When editors disagree, they take the discussion to the Talk page of the article and strive to reach consensus. And when they do, they are instructed to first assume good faith.

Assuming Good Faith

To create order in a fundamentally chaotic world, certain guideline and guideposts are necessary. And in the world of the ‘pedia, a fundamental guideline is that in every conflict, we must Assume Good Faith of the others involved in the dispute. Since the various editors don’t generally know each other IRL (in real life), they cannot build trust face-to-face. Therefore, they are instructed to bring trust with them.

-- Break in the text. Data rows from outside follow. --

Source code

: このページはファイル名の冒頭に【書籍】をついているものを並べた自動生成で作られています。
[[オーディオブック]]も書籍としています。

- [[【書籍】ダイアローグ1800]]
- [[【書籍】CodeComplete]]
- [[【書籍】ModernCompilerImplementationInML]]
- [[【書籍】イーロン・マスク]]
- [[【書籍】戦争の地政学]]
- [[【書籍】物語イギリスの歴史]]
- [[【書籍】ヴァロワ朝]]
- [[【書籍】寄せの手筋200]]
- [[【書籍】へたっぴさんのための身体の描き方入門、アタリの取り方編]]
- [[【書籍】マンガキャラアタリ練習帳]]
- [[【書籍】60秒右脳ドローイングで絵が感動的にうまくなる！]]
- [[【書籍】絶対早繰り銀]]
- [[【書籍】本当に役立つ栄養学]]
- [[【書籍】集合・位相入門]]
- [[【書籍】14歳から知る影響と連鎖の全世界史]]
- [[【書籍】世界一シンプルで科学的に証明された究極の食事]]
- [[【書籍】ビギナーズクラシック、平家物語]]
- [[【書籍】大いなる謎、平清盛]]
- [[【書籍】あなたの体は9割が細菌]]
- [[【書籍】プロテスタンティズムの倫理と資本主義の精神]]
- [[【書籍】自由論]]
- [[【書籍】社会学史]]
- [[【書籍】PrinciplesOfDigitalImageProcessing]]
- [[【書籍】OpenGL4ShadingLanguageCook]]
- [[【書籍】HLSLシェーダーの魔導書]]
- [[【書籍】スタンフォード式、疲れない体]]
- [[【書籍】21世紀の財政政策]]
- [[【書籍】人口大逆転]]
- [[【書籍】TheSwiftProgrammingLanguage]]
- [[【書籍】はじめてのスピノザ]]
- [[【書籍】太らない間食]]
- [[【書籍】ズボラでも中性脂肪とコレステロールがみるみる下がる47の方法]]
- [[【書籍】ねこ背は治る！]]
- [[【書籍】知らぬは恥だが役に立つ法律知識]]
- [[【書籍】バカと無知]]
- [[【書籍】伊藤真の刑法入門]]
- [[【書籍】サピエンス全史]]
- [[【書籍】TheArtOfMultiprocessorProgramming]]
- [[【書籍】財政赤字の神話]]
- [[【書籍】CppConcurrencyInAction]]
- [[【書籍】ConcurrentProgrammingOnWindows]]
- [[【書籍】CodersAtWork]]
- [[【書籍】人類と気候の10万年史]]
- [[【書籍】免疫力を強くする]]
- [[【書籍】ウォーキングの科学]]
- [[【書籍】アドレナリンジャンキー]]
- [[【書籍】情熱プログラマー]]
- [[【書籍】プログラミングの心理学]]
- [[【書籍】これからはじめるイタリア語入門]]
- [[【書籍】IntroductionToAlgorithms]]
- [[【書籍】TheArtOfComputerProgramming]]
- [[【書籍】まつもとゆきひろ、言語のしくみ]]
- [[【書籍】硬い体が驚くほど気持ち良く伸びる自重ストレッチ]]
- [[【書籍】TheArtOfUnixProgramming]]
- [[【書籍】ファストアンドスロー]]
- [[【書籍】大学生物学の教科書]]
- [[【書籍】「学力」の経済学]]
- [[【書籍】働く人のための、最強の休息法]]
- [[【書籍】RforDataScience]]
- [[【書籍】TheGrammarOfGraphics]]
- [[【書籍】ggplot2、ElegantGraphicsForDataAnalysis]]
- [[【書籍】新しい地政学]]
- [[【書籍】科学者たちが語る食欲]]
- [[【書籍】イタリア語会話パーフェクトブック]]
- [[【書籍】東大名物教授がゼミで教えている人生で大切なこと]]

The primary reason to Assume Good Faith is that when we believe that the other person is acting in an aggressive or belligerent manner, compromise is exceedingly difficult to achieve.

The Attribution Fallacy

Sadly, assuming good faith (particularly of strangers) is not a fundamentally natural behavior. Psychologists call it the Attribution Fallacy. Simply put, when we make a mistake, we attribute the best possible explanation. And when someone else makes a mistake, we attribute the worst possible reason. For example, if I’m late to a meeting, I rationalize that I was talking with another client, or that I had a sick child that morning, or a flat tire, or any number of a million reasons why I was late that made it not my fault. If someone else is late to my meeting, I tell myself the worst possible story about why. They don’t respect me or what I’m trying to achieve. They don’t care about other people at all. In fact, they have an irremediable character flaw that runs deep in their soul. This, my friends, is the Attribution Fallacy at work.

The Best Possible Story

When we assume good faith, we assume the best. We tell the best possible story about why someone is opposing us. When we assume noble intent, the stories we tell open the doors to understanding and consensus. We get curious rather than confrontational. We read emails with a friendly tone instead of a snarky tone. Assuming good faith creates an atmosphere of trust and belonging.

How do you show your team that you believe that they are acting in the best interests of the team?